Engine cuts out when clutch depressed but only after warmup

Discussion in 'General Motoring' started by myaccordcoupe, Jan 15, 2007.

  1. My 1999 Accord Coupe engine cuts out whenever the clutch is depressed.
    Seems to be fine when the engine is cold in that the revs only drop
    slightly but as soon as the engine is warm and I press the clutch to
    change gear the engine cuts out completely. It will restart
    immediately as long as the battery has enough charge (recently had to
    replace battery as it kept draining). Pulls fine whilst in gear. Local
    garage has had it for 3 days and are stumped, currently suggesting
    total engine replacement !! Any suggestions or similar experience.
    Please help!
     
    myaccordcoupe, Jan 15, 2007
    #1
  2. It may seem completely out in left field, but they should verify the engine
    ground is still good. Bad engine grounds make for a lot of really weird
    effects, and they are really not that uncommon.

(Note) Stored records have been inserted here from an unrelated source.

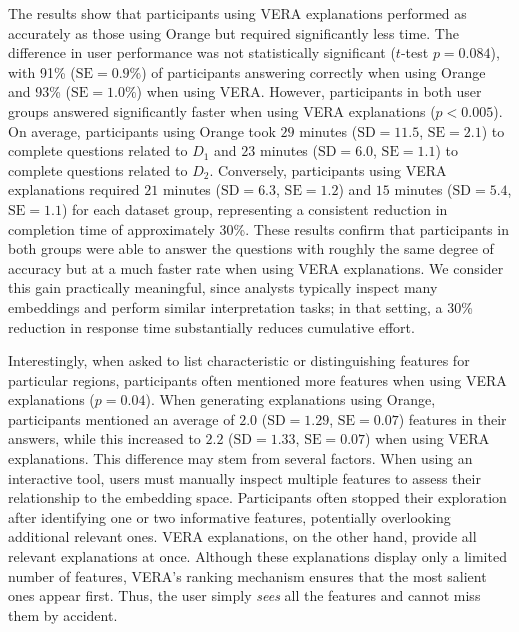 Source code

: \documentclass[lettersize,journal]{IEEEtran}
\begin{document}
The results show that participants using VERA explanations performed as accurately as those using Orange but required significantly less time.
The difference in user performance was not statistically significant ($t$-test $p=0.084$), with 91\% ($\text{SE}=0.9\%$) of participants answering correctly when using Orange and 93\% ($\text{SE}=1.0\%$) when using VERA.
However, participants in both user groups answered significantly faster when using VERA explanations ($p<0.005$). On average, participants using Orange took $29$ minutes ($\text{SD}= 11.5$, $\text{SE}=2.1$) to complete questions related to $D_1$ and $23$ minutes ($\text{SD}= 6.0$, $\text{SE}=1.1$) to complete questions related to $D_2$. Conversely, participants using VERA explanations required $21$ minutes ($\text{SD}= 6.3$, $\text{SE}=1.2$) and $15$ minutes ($\text{SD}=5.4$, $\text{SE}=1.1$) for each dataset group, representing a consistent reduction in completion time of approximately 30\%.
These results confirm that participants in both groups were able to answer the questions with roughly the same degree of accuracy but at a much faster rate when using VERA explanations.
We consider this gain practically meaningful, since analysts typically inspect many embeddings and perform similar interpretation tasks; in that setting, a 30\% reduction in response time substantially reduces cumulative effort.

Interestingly, when asked to list characteristic or distinguishing features for particular regions, participants often mentioned more features when using VERA explanations ($p=0.04$). When generating explanations using Orange, participants mentioned an average of $2.0$ ($\text{SD}= 1.29$, $\text{SE}=0.07$) features in their answers, while this increased to $2.2$ ($\text{SD}= 1.33$, $\text{SE}=0.07$) when using VERA explanations. This difference may stem from several factors. When using an interactive tool, users must manually inspect multiple features to assess their relationship to the embedding space. Participants often stopped their exploration after identifying one or two informative features, potentially overlooking additional relevant ones. VERA explanations, on the other hand, provide all relevant explanations at once. Although these explanations display only a limited number of features, VERA's ranking mechanism ensures that the most salient ones appear first. Thus, the user simply \textit{sees} all the features and cannot miss them by accident.
\end{document}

    One of my brothers once worked in a stereo installation bay. One guy brought
    his car back because the stereo didn't work. Naturally, when he tried to
    demonstrate it worked fine. Eventually they found that the radio worked when
    the parking brake was on but not when it was released! The engine ground was
    bad, and the parking brake grounded the engine when the cable was tight in
    the sheath. When the cable was released the ground was lost and the radio
    didn't work... the battery got its ground through the engine.

    Mike
     
    Michael Pardee, Jan 15, 2007
    #2
  3. Forgot to mention - I see no reason total engine replacement would help at
    all. The only internal failure I can imagine doing anything like this would
    be a bad thrust bearing (do Hondas have those?)... and that can be checked
    by measuring the play when the crank pulleys are pulled out and pushed in. I
    think they just want you and your problem to go away by telling you it would
    be outrageously expensive to proceed.

    Mike
     
    Michael Pardee, Jan 15, 2007
    #3
  4. myaccordcoupe

    jim beam Guest

    Michael Pardee wrote:
    that's the truth!

    i think you have a good point with looking for internal electrics.
    other things to look for include brake vacuum. it's common for the
    engine to stall if the servo vacuum is leaking - and typically, you
    press the brake at the same time as the clutch, but when driving, the
    engine will only stall when the clutch is disengaged. doesn't usually
    happen until the engine is warm.
     
    jim beam, Jan 15, 2007
    #4
  5. Something finally filtered through my aging mind... the clutch has to be
    depressed to start the engine. How does it behave when you try to restart
    after it dies? It may not mean much, but if it cranks normally (whether it
    fires or not) it rules out the engine per se.

    Mike
     
    Michael Pardee, Jan 15, 2007
    #5
  6. Mike, thanks for the suggestion, I think you were probably right about
    the garage as we picked the car up on Saturday because they still had
    no ideas. Luckily it was only 1 1/2 miles to home and it died just as
    we rolled onto the drive.
    Will check out your other suggestions now we have access to the car
    again. Noticed as well that when running cold on the drive and the
    clutch is depressed the clutch is quite noisy, grating noise?
    Ton
     
    myaccordcoupe, Jan 15, 2007
    #6
  7. The clutch noise isn't a good thing, but not necessarily related to the
    engine problem. Talking about this with my son, we're really curious about
    the battery drain symptom. If that is happening with the new battery
    (battery isn't charging right) I'd recommend chasing that problem. I have a
    hunch that the fix for that is also the fix for the engine cutting out.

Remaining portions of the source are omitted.